* Data provided:
━━━━━━━━━━

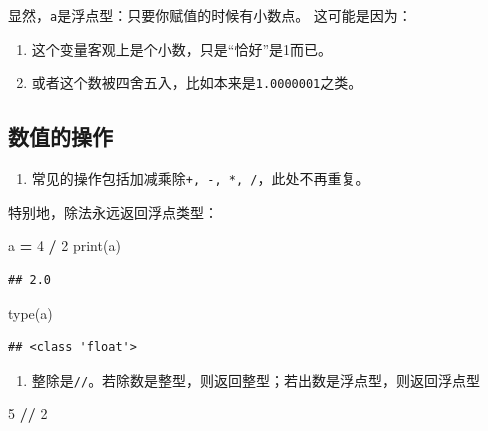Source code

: \documentclass[
]{book}
\newenvironment{Shaded}{\begin{snugshade}}{\end{snugshade}}
\newcommand{\BuiltInTok}[1]{#1}
\newcommand{\DecValTok}[1]{\textcolor[rgb]{0.00,0.00,0.81}{#1}}
\newcommand{\NormalTok}[1]{#1}
\newcommand{\OperatorTok}[1]{\textcolor[rgb]{0.81,0.36,0.00}{\textbf{#1}}}
\providecommand{\tightlist}{%
  \setlength{\itemsep}{0pt}\setlength{\parskip}{0pt}}
\begin{document}
显然，\texttt{a}是浮点型：只要你赋值的时候有小数点。
这可能是因为：

\begin{enumerate}
\def\labelenumi{\arabic{enumi}.}
\tightlist
\item
  这个变量客观上是个小数，只是``恰好''是1而已。
\item
  或者这个数被四舍五入，比如本来是\texttt{1.0000001}之类。
\end{enumerate}

\hypertarget{ux6570ux503cux7684ux64cdux4f5c}{%
\subsection{数值的操作}\label{ux6570ux503cux7684ux64cdux4f5c}}

\begin{enumerate}
\def\labelenumi{\arabic{enumi}.}
\tightlist
\item
  常见的操作包括加减乘除\texttt{+,\ -,\ *,\ /}，此处不再重复。
\end{enumerate}

特别地，除法永远返回浮点类型：

\begin{Shaded}
\begin{Highlighting}[]
\NormalTok{a }\OperatorTok{=} \DecValTok{4} \OperatorTok{/} \DecValTok{2}
\BuiltInTok{print}\NormalTok{(a)}
\end{Highlighting}
\end{Shaded}

\begin{verbatim}
## 2.0
\end{verbatim}

\begin{Shaded}
\begin{Highlighting}[]
\BuiltInTok{type}\NormalTok{(a)}
\end{Highlighting}
\end{Shaded}

\begin{verbatim}
## <class 'float'>
\end{verbatim}

\begin{enumerate}
\def\labelenumi{\arabic{enumi}.}
\setcounter{enumi}{1}
\tightlist
\item
  整除是\texttt{//}。若除数是整型，则返回整型；若出数是浮点型，则返回浮点型
\end{enumerate}

\begin{Shaded}
\begin{Highlighting}[]
\DecValTok{5} \OperatorTok{//} \DecValTok{2}
\end{Highlighting}
\end{Shaded}
\end{document}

━━━━━━━━━━

* Work task: Return each line above where the word "BuiltInTok" shows up.

* Response below:
\newcommand{\BuiltInTok}[1]{#1}
\BuiltInTok{print}\NormalTok{(a)}
\BuiltInTok{type}\NormalTok{(a)}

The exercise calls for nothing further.